Microsoft has once again looked south of the border for a new leader for the Canadian business, naming Janet Kennedy as new president of Microsoft Canada as former president Max Long heads back to Redmond.
Kennedy, an eleven-year Microsoft veteran, will take the helm at the company’s Mississauga, Ont. headquarters immediately, and the company said that she will be moving to the Toronto area in the near future. She comes to head up Canadian operations after spending five years as the company’s regional vice president for enterprise customers in the western United States. The company said that in that role, the business grew 33 percent to $3 billion. In a statement, the company gives Kennedy credit with being “instrumental in leading the transformation to the cloud with some of the largest and earliest customers on Office 365.”
“Microsoft has a clear mission to help people and businesses realize their full potential and I couldn’t be prouder to be joining the team helping Microsoft achieve its full potential here in Canada,” said Kennedy in a prepared statement. “The foundations that have been built by my predecessors are incredibly strong, and I’m honoured to be making Canada – and Microsoft Canada – my new home.”
Former president Long is on his way back to the U.S. less than 18 months after coming to Canada, this time to head up Microsoft’s services business in the Americas.
Kennedy arrives to head up the Canadian organization in the midst of considerable shakeup at the company.
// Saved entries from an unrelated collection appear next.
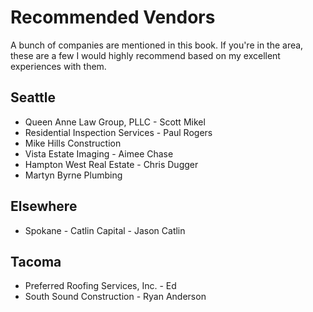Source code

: # Recommended Vendors

A bunch of companies are mentioned in this book.  If you're in the area, these are a few I would highly recommend based on my excellent experiences with them.

## Seattle

* Queen Anne Law Group, PLLC - Scott Mikel
* Residential Inspection Services - Paul Rogers
* Mike Hills Construction
* Vista Estate Imaging - Aimee Chase
* Hampton West Real Estate - Chris Dugger
* Martyn Byrne Plumbing

## Elsewhere

* Spokane - Catlin Capital - Jason Catlin

## Tacoma

* Preferred Roofing Services, Inc. - Ed
* South Sound Construction - Ryan Anderson
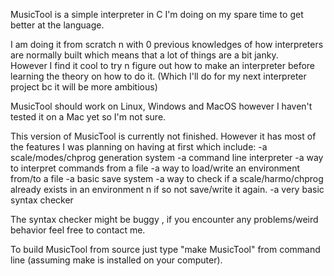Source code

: MusicTool is a simple interpreter in C I'm doing on my spare time to get better at the language.

I am doing it from scratch n with 0 previous knowledges of how interpreters are normally built which means that a lot of things are a bit janky.  
However I find it cool to try n figure out how to make an interpreter before learning the theory on how to do it. (Which I'll do for my next interpreter project bc it will be more ambitious)

MusicTool should work on Linux,  Windows and MacOS however I haven't tested it on a  Mac yet so I'm not sure.

This version of MusicTool is currently not finished.
However it has most of the features I was planning on having at first which include: 
-a scale/modes/chprog generation system 
-a command line interpreter 
-a way to interpret commands from a file 
-a way to load/write an environment from/to a file
-a basic save system
-a way to check if a scale/harmo/chprog already exists in an environment n if so not save/write it again.
-a very basic syntax checker 

The syntax checker might be buggy , if you encounter any problems/weird behavior feel free to contact me.

To build MusicTool from source just type "make MusicTool" from command line (assuming make is installed on your computer).
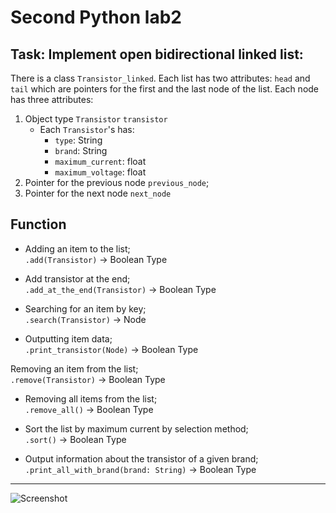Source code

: # Second Python lab2
## Task: Implement open bidirectional linked list:

There is a class `Transistor_linked`.
Each list has two attributes:
`head` and `tail`
which are pointers for the first and the last node of the list.
Each node has three attributes:
1. Object type `Transistor` `transistor`    
   * Each `Transistor`'s has:
       * `type`: String
       * `brand`: String
       * `maximum_current`: float
       * `maximum_voltage`: float
2. Pointer for the previous node `previous_node`;
3. Pointer for the next node  `next_node`

## Function

- Adding an item to the list;  
`.add(Transistor)` -> Boolean Type


- Add transistor at the end;  
`.add_at_the_end(Transistor)` -> Boolean Type


- Searching for an item by key;  
`.search(Transistor)` -> Node


- Outputting item data;  
`.print_transistor(Node)` -> Boolean Type


Removing an item from the list;  
`.remove(Transistor)` -> Boolean Type


- Removing all items from the list;  
`.remove_all()` -> Boolean Type

  
- Sort the list by maximum current by selection method;  
`.sort()` -> Boolean Type


- Output information about the transistor of a given brand;  
`.print_all_with_brand(brand: String)` -> Boolean Type
***

![Screenshot](https://user-images.githubusercontent.com/93152974/171742422-27b37e05-acfa-453e-a0fa-a651587e401d.png)




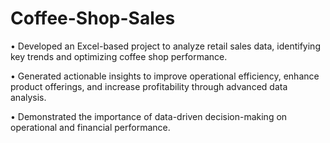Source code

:# Coffee-Shop-Sales

• Developed an Excel-based project to analyze retail sales data, identifying key trends and optimizing coffee
shop performance.


• Generated actionable insights to improve operational efficiency, enhance product offerings, and increase
profitability through advanced data analysis.


• Demonstrated the importance of data-driven decision-making on operational and financial performance.

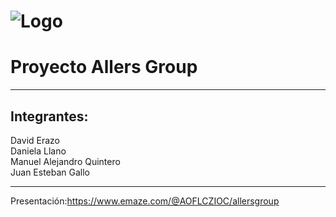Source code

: # ![Logo](https://audiovisuales.icesi.edu.co/audiovisuales/image/icesi-logo.svg)<br>
# Proyecto Allers Group
------------------------------------------------
Integrantes:
------------------------------------------------
David Erazo </br>
Daniela Llano</br>
Manuel Alejandro Quintero</br>
Juan Esteban Gallo</br>

------------------------------------------------
Presentación:https://www.emaze.com/@AOFLCZIOC/allersgroup
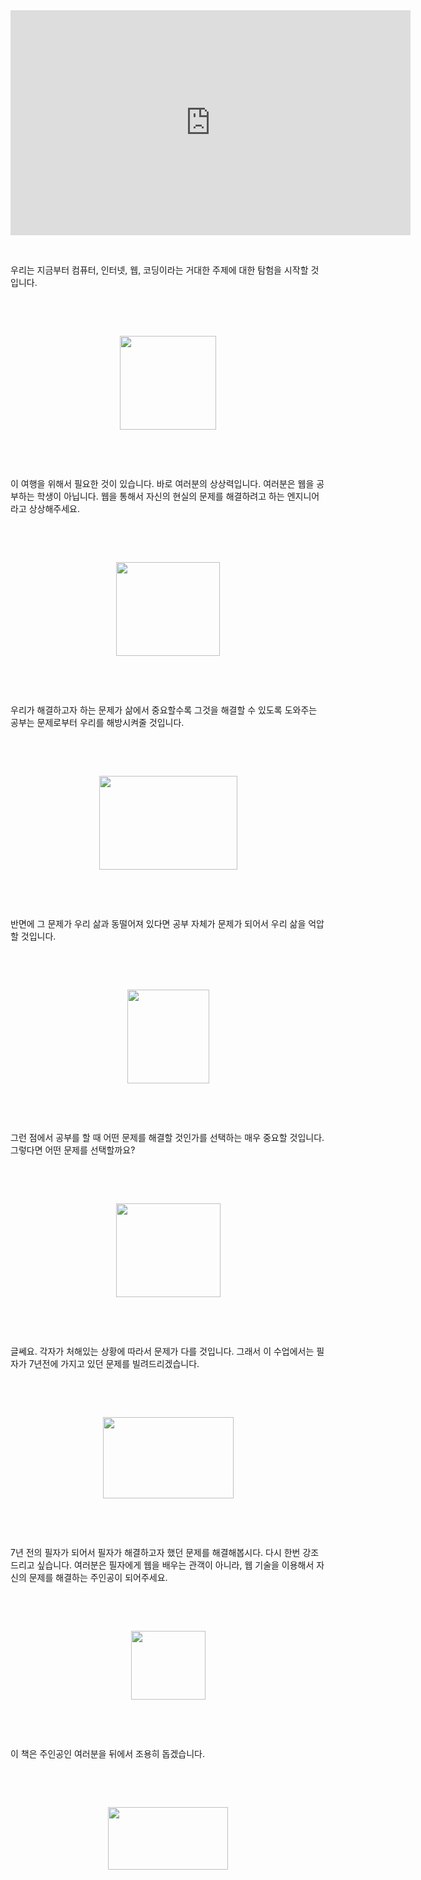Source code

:<div class="movie"><iframe allowfullscreen="" frameborder="0" height="360" src="https://www.youtube.com/embed/odlTOYDF7S8" width="640"></iframe></div>

<p>&nbsp;</p>

<p>우리는 지금부터 컴퓨터, 인터넷, 웹, 코딩이라는 거대한 주제에 대한 탐험을 시작할 것입니다.&nbsp;</p>

<p>&nbsp;</p>

<p>&nbsp;</p>

<p style="text-align:center"><img alt="" height="150" src="https://s3-ap-northeast-2.amazonaws.com/opentutorials-user-file/module/3097/6901.png" width="154" /></p>

<p>&nbsp;</p>

<p>&nbsp;</p>

<p>이 여행을 위해서 필요한 것이 있습니다. 바로 여러분의 상상력입니다. 여러분은 웹을 공부하는 학생이 아닙니다. 웹을 통해서 자신의 현실의 문제를 해결하려고 하는 엔지니어라고 상상해주세요.&nbsp;</p>

<p>&nbsp;</p>

<p>&nbsp;</p>

<p style="text-align:center"><img alt="" height="150" src="https://s3-ap-northeast-2.amazonaws.com/opentutorials-user-file/module/3097/6902.png" width="166" /></p>

<p>&nbsp;</p>

<p>&nbsp;</p>

<p>우리가 해결하고자 하는 문제가 삶에서 중요할수록 그것을 해결할 수 있도록 도와주는 공부는 문제로부터 우리를 해방시켜줄 것입니다.&nbsp;</p>

<p>&nbsp;</p>

<p>&nbsp;</p>

<p style="text-align:center"><img alt="" height="150" src="https://s3-ap-northeast-2.amazonaws.com/opentutorials-user-file/module/3097/6903.png" width="221" /></p>

<p>&nbsp;</p>

<p>&nbsp;</p>

<p>반면에 그 문제가 우리 삶과 동떨어져 있다면 공부 자체가 문제가 되어서 우리 삶을 억압할 것입니다.&nbsp;</p>

<p>&nbsp;</p>

<p>&nbsp;</p>

<p style="text-align:center"><img alt="" height="150" src="https://s3-ap-northeast-2.amazonaws.com/opentutorials-user-file/module/3097/6906.png" width="131" /></p>

<p>&nbsp;</p>

<p>&nbsp;</p>

<p>그런 점에서 공부를 할 때 어떤 문제를 해결할 것인가를 선택하는 매우 중요할 것입니다. 그렇다면 어떤 문제를 선택할까요?&nbsp;</p>

<p>&nbsp;</p>

<p>&nbsp;</p>

<p style="text-align:center"><img alt="" height="150" src="https://s3-ap-northeast-2.amazonaws.com/opentutorials-user-file/module/3097/6907.png" width="167" /></p>

<p>&nbsp;</p>

<p>&nbsp;</p>

<p>글쎄요. 각자가 처해있는 상황에 따라서 문제가 다를 것입니다. 그래서 이 수업에서는 필자가 7년전에 가지고 있던 문제를 빌려드리겠습니다. &nbsp;</p>

<p>&nbsp;</p>

<p>&nbsp;</p>

<p style="text-align:center"><img alt="" height="130" src="https://s3-ap-northeast-2.amazonaws.com/opentutorials-user-file/module/3097/6909.png" width="209" /></p>

<p>&nbsp;</p>

<p>&nbsp;</p>

<p>7년 전의 필자가 되어서 필자가 해결하고자 했던 문제를 해결해봅시다. 다시 한번 강조 드리고 싶습니다. 여러분은 필자에게 웹을 배우는 관객이 아니라, 웹 기술을 이용해서 자신의 문제를 해결하는 주인공이 되어주세요.&nbsp;</p>

<p>&nbsp;</p>

<p>&nbsp;</p>

<p style="text-align:center"><img alt="" height="110" src="https://s3-ap-northeast-2.amazonaws.com/opentutorials-user-file/module/3097/6908.png" width="119" /></p>

<p>&nbsp;</p>

<p>&nbsp;</p>

<p>이 책은 주인공인 여러분을 뒤에서 조용히 돕겠습니다.&nbsp;&nbsp;</p>

<p>&nbsp;</p>

<p>&nbsp;</p>

<p style="text-align:center"><img alt="" height="100" src="https://s3-ap-northeast-2.amazonaws.com/opentutorials-user-file/module/3097/6910.png" width="192" /></p>

<p>&nbsp;</p>

<p>&nbsp;</p>

<p>&nbsp;</p>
Along with Long’s departure, the company recently parted ways with former channel chief Greg Larnder, and Dennis Cerasoli, the company’s new head of its Small and Midsize Solutions and Partners Group in Canada, has just been in-country since July.
Beyond that, of course, there are broader shakeups at Microsoft, as it struggles with redefining its identity, and in some cases its relationships with partners, as a devices and services company rather than a pure software vendor.
Kennedy came to Microsoft from IBM, and has an education background in industry management and engineering from Purdue University, as well as an MBA from Queens University (in Charlotte, NC, not Queen’s University in Kingston, Ont.).
She becomes the third Microsoft Canada chief in less than three years, following Long’s term, and the last of that of Eric Gales, now president of VMware Canada.